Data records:
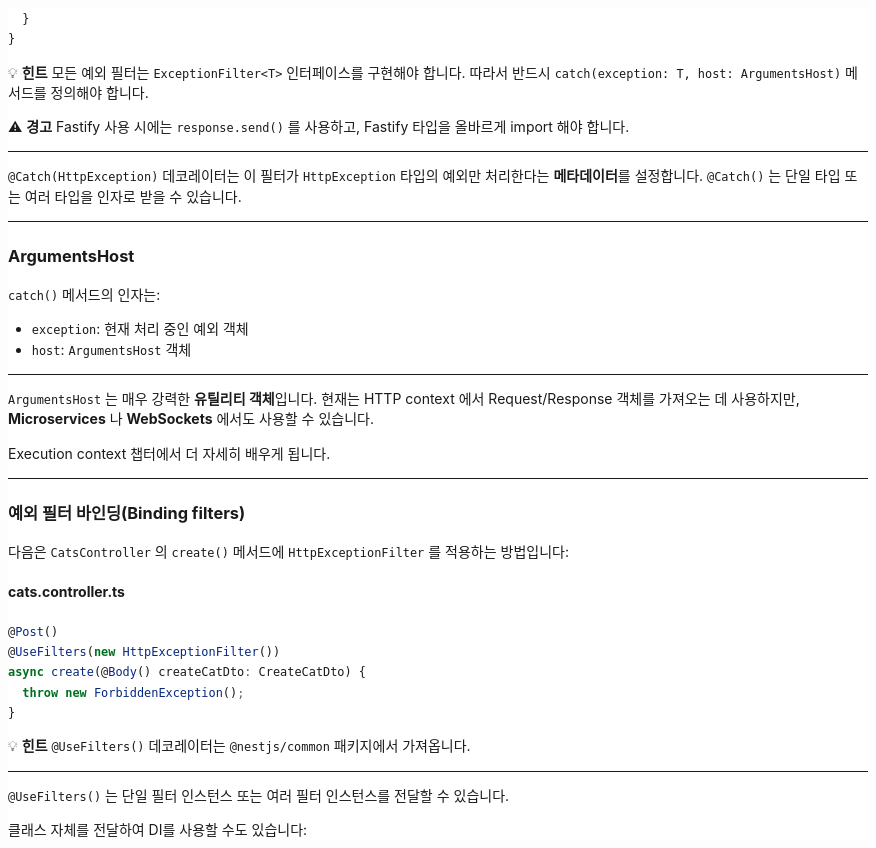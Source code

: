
 ```typescript
  }
}
```

💡 **힌트**
모든 예외 필터는 `ExceptionFilter<T>` 인터페이스를 구현해야 합니다.
따라서 반드시 `catch(exception: T, host: ArgumentsHost)` 메서드를 정의해야 합니다.

⚠️ **경고**
Fastify 사용 시에는 `response.send()` 를 사용하고, Fastify 타입을 올바르게 import 해야 합니다.

---

`@Catch(HttpException)` 데코레이터는 이 필터가 `HttpException` 타입의 예외만 처리한다는 **메타데이터**를 설정합니다.
`@Catch()` 는 단일 타입 또는 여러 타입을 인자로 받을 수 있습니다.

---

### ArgumentsHost

`catch()` 메서드의 인자는:

* `exception`: 현재 처리 중인 예외 객체
* `host`: `ArgumentsHost` 객체

---

`ArgumentsHost` 는 매우 강력한 **유틸리티 객체**입니다.
현재는 HTTP context 에서 Request/Response 객체를 가져오는 데 사용하지만,
**Microservices** 나 **WebSockets** 에서도 사용할 수 있습니다.

Execution context 챕터에서 더 자세히 배우게 됩니다.

---

### 예외 필터 바인딩(Binding filters)

다음은 `CatsController` 의 `create()` 메서드에 `HttpExceptionFilter` 를 적용하는 방법입니다:

#### cats.controller.ts

```typescript
@Post()
@UseFilters(new HttpExceptionFilter())
async create(@Body() createCatDto: CreateCatDto) {
  throw new ForbiddenException();
}
```

💡 **힌트**
`@UseFilters()` 데코레이터는 `@nestjs/common` 패키지에서 가져옵니다.

---

`@UseFilters()` 는 단일 필터 인스턴스 또는 여러 필터 인스턴스를 전달할 수 있습니다.

클래스 자체를 전달하여 DI를 사용할 수도 있습니다:
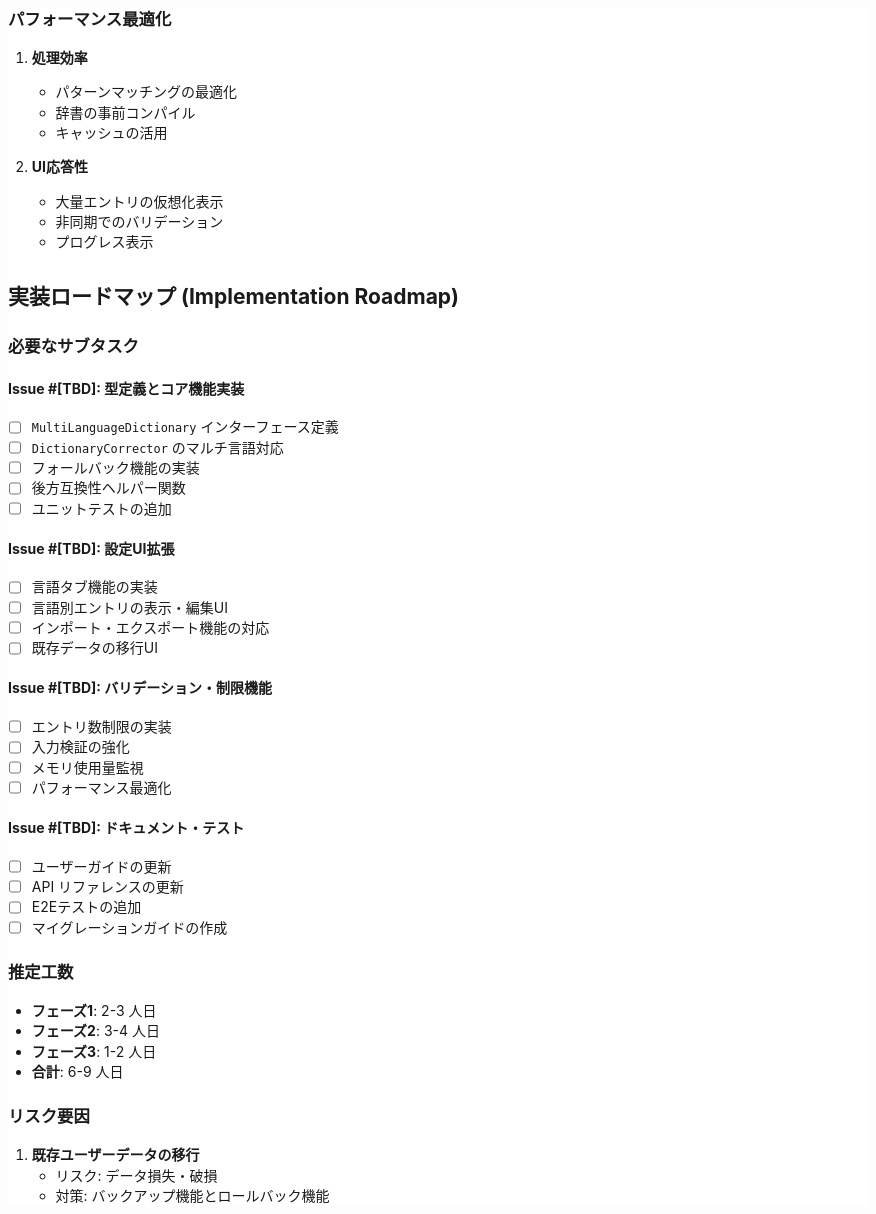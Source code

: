 ### パフォーマンス最適化

1. **処理効率**
   - パターンマッチングの最適化
   - 辞書の事前コンパイル
   - キャッシュの活用

2. **UI応答性**
   - 大量エントリの仮想化表示
   - 非同期でのバリデーション
   - プログレス表示

## 実装ロードマップ (Implementation Roadmap)

### 必要なサブタスク

#### Issue #[TBD]: 型定義とコア機能実装
- [ ] `MultiLanguageDictionary` インターフェース定義
- [ ] `DictionaryCorrector` のマルチ言語対応
- [ ] フォールバック機能の実装
- [ ] 後方互換性ヘルパー関数
- [ ] ユニットテストの追加

#### Issue #[TBD]: 設定UI拡張  
- [ ] 言語タブ機能の実装
- [ ] 言語別エントリの表示・編集UI
- [ ] インポート・エクスポート機能の対応
- [ ] 既存データの移行UI

#### Issue #[TBD]: バリデーション・制限機能
- [ ] エントリ数制限の実装
- [ ] 入力検証の強化
- [ ] メモリ使用量監視
- [ ] パフォーマンス最適化

#### Issue #[TBD]: ドキュメント・テスト
- [ ] ユーザーガイドの更新
- [ ] API リファレンスの更新
- [ ] E2Eテストの追加
- [ ] マイグレーションガイドの作成

### 推定工数

- **フェーズ1**: 2-3 人日
- **フェーズ2**: 3-4 人日  
- **フェーズ3**: 1-2 人日
- **合計**: 6-9 人日

### リスク要因

1. **既存ユーザーデータの移行**
   - リスク: データ損失・破損
   - 対策: バックアップ機能とロールバック機能
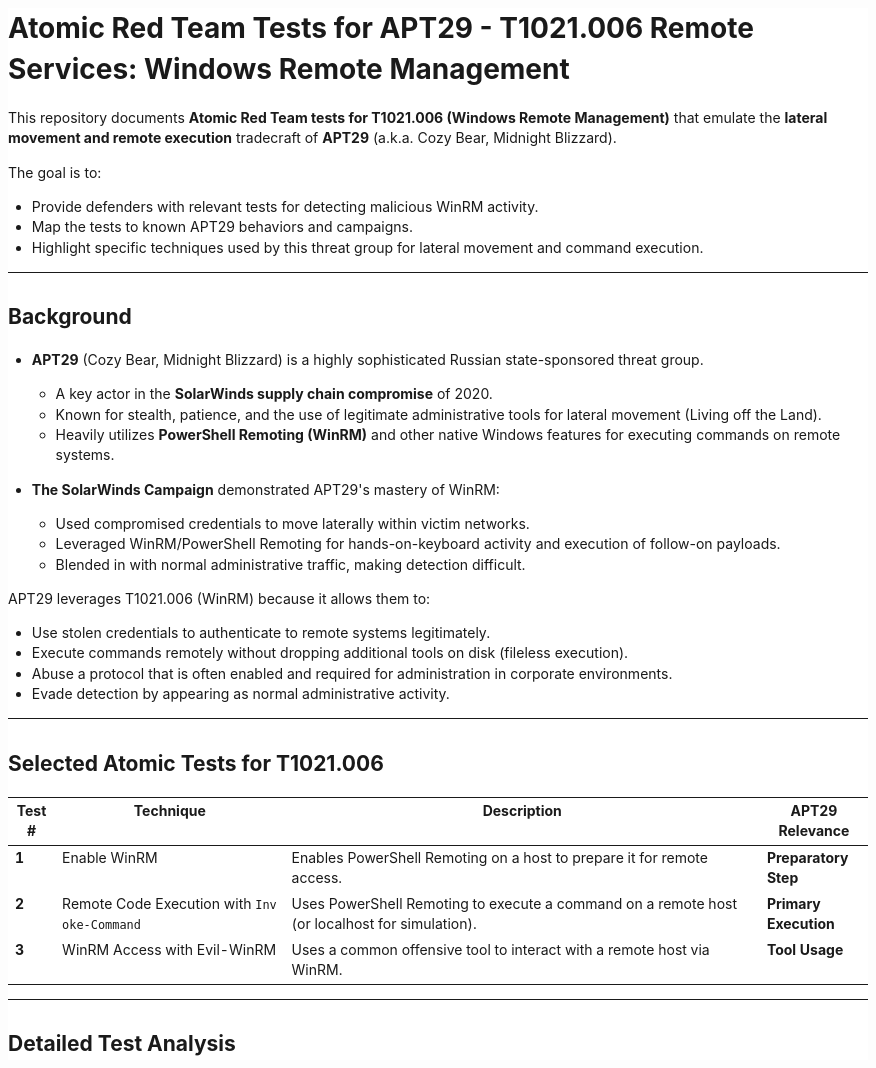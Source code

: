 # Atomic Red Team Tests for APT29 - T1021.006 Remote Services: Windows Remote Management

This repository documents **Atomic Red Team tests for T1021.006 (Windows Remote Management)** that emulate the **lateral movement and remote execution** tradecraft of **APT29** (a.k.a. Cozy Bear, Midnight Blizzard).

The goal is to:
* Provide defenders with relevant tests for detecting malicious WinRM activity.
* Map the tests to known APT29 behaviors and campaigns.
* Highlight specific techniques used by this threat group for lateral movement and command execution.

---

## Background

* **APT29** (Cozy Bear, Midnight Blizzard) is a highly sophisticated Russian state-sponsored threat group.
  * A key actor in the **SolarWinds supply chain compromise** of 2020.
  * Known for stealth, patience, and the use of legitimate administrative tools for lateral movement (Living off the Land).
  * Heavily utilizes **PowerShell Remoting (WinRM)** and other native Windows features for executing commands on remote systems.

* **The SolarWinds Campaign** demonstrated APT29's mastery of WinRM:
  * Used compromised credentials to move laterally within victim networks.
  * Leveraged WinRM/PowerShell Remoting for hands-on-keyboard activity and execution of follow-on payloads.
  * Blended in with normal administrative traffic, making detection difficult.

APT29 leverages T1021.006 (WinRM) because it allows them to:
* Use stolen credentials to authenticate to remote systems legitimately.
* Execute commands remotely without dropping additional tools on disk (fileless execution).
* Abuse a protocol that is often enabled and required for administration in corporate environments.
* Evade detection by appearing as normal administrative activity.

---

## Selected Atomic Tests for T1021.006

| Test # | Technique | Description | APT29 Relevance |
|--------|-----------|-------------|-----------------|
| **1** | Enable WinRM | Enables PowerShell Remoting on a host to prepare it for remote access. | **Preparatory Step** |
| **2** | Remote Code Execution with `Invoke-Command` | Uses PowerShell Remoting to execute a command on a remote host (or localhost for simulation). | **Primary Execution** |
| **3** | WinRM Access with Evil-WinRM | Uses a common offensive tool to interact with a remote host via WinRM. | **Tool Usage** |

---

## Detailed Test Analysis
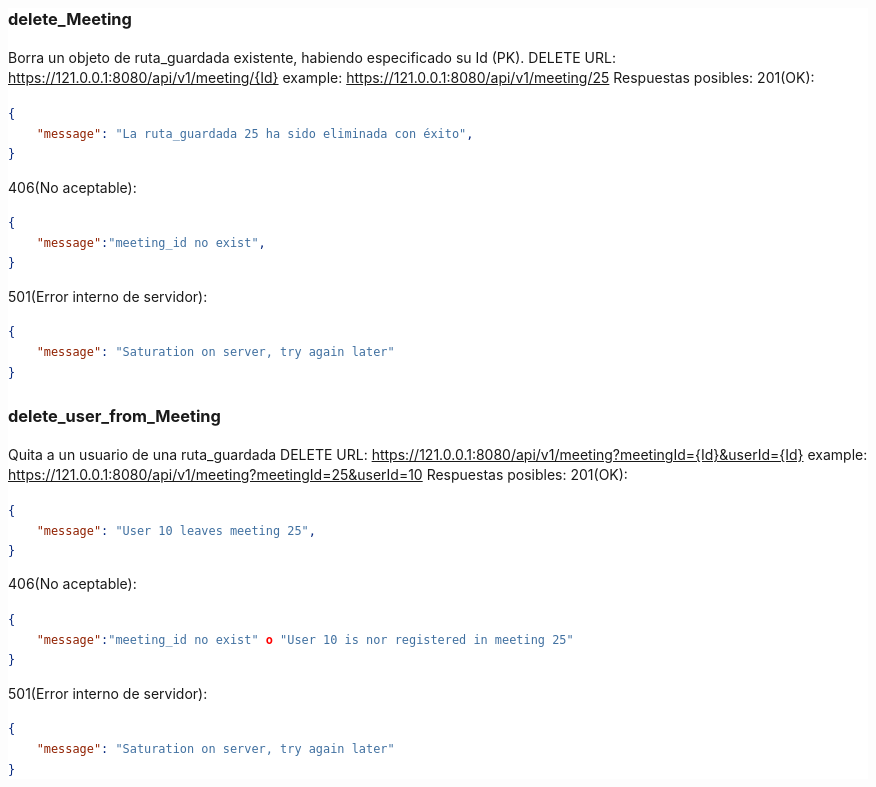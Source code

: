 ### delete_Meeting
Borra un objeto de ruta_guardada existente, habiendo especificado su Id (PK).
DELETE URL: https://121.0.0.1:8080/api/v1/meeting/{Id}
example: https://121.0.0.1:8080/api/v1/meeting/25
Respuestas posibles:
201(OK):
```json
{
    "message": "La ruta_guardada 25 ha sido eliminada con éxito",
}
```
406(No aceptable):
```json
{
    "message":"meeting_id no exist",
}
```
501(Error interno de servidor):
```json
{
    "message": "Saturation on server, try again later"
}
```
### delete_user_from_Meeting
Quita a un usuario de una ruta_guardada
DELETE URL: https://121.0.0.1:8080/api/v1/meeting?meetingId={Id}&userId={Id}
example: https://121.0.0.1:8080/api/v1/meeting?meetingId=25&userId=10
Respuestas posibles:
201(OK):
```json
{
    "message": "User 10 leaves meeting 25",
}
```
406(No aceptable):
```json
{
    "message":"meeting_id no exist" o "User 10 is nor registered in meeting 25"
}
```
501(Error interno de servidor):
```json
{
    "message": "Saturation on server, try again later"
}
```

WHAT YOU SHOULD DO: Across the records, count the lines holding the string "context". Give the number and stop.

WRITTEN ANSWER: 2